Peluncuran ini merupakan satu dari serangkaian acara yang
diselenggarakan oleh kelompok-kelompok lokal Jepara yang menentang
rencana pemerintah Indonesia untuk membangun Pembangkit Listrik
Tenaga Nuklir (PLTN) di Jawa Tengah. Komik ini sendiri membidik
kaum muda di kawasan Asia Tenggara, dan beberapa waktu sebelumnya
sudah diluncurkan di Filipina.
Pada 2007, para ulama dan tokoh agama Islam di Jepara telah
medeklarasikan bahwa pembangunan PLTN di wilayah itu adalah haram
hukumnya. Greenpeace terus mendukung komunitas setempat dalam
melakukan perlawanan terhadap rencana pembangunan PLTN, karena
membahayakan kesehatan masyarakat, lingkungan dan tingginya biaya
yang harus dikeluarkan. Apalagi daerah ini rentan terhadap gempa
bumi, letusan vulkanis, serta dekat dengan Gunung Merapi yang
berstatus aktif.
Acara hari ini yang digalang oleh Muria Institute dan
komunitas-komunitas lokal, serta dihadiri Kelompok anak muda
Greenpeace "Solar Generation", juga akan menyajikan orasi serta
pertunjukan seni yang menegaskan bahaya tenaga nuklir.
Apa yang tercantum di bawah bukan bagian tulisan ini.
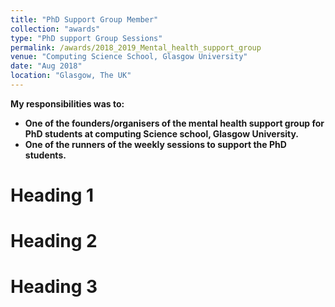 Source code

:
 ```yaml
---
title: "PhD Support Group Member"
collection: "awards"
type: "PhD support Group Sessions"
permalink: /awards/2018_2019_Mental_health_support_group
venue: "Computing Science School, Glasgow University"
date: "Aug 2018"
location: "Glasgow, The UK"
---
```


<b>My responsibilities was to:<b> <br />
* One of the founders/organisers of the mental health support group for PhD students
at computing Science school, Glasgow University.
* One of the runners of the weekly sessions to support the PhD students.


Heading 1
======

Heading 2
======

Heading 3
======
"Greenpeace dan Muria Institute merasa bahwa kaum muda perlu
disadarkan akan bahaya dari penggunaan tenaga nuklir, karena
merekalah yang akan paling merasakan dampak buruk dari penggunaan
teknologi kotor dan berbahaya ini. Jika pemerintah Indonesia
bersikeras membawa negara ini ke jalan nuklir, artinya mereka akan
mewariskan bahaya, ketidakamanan dan hutang pada generasi muda,"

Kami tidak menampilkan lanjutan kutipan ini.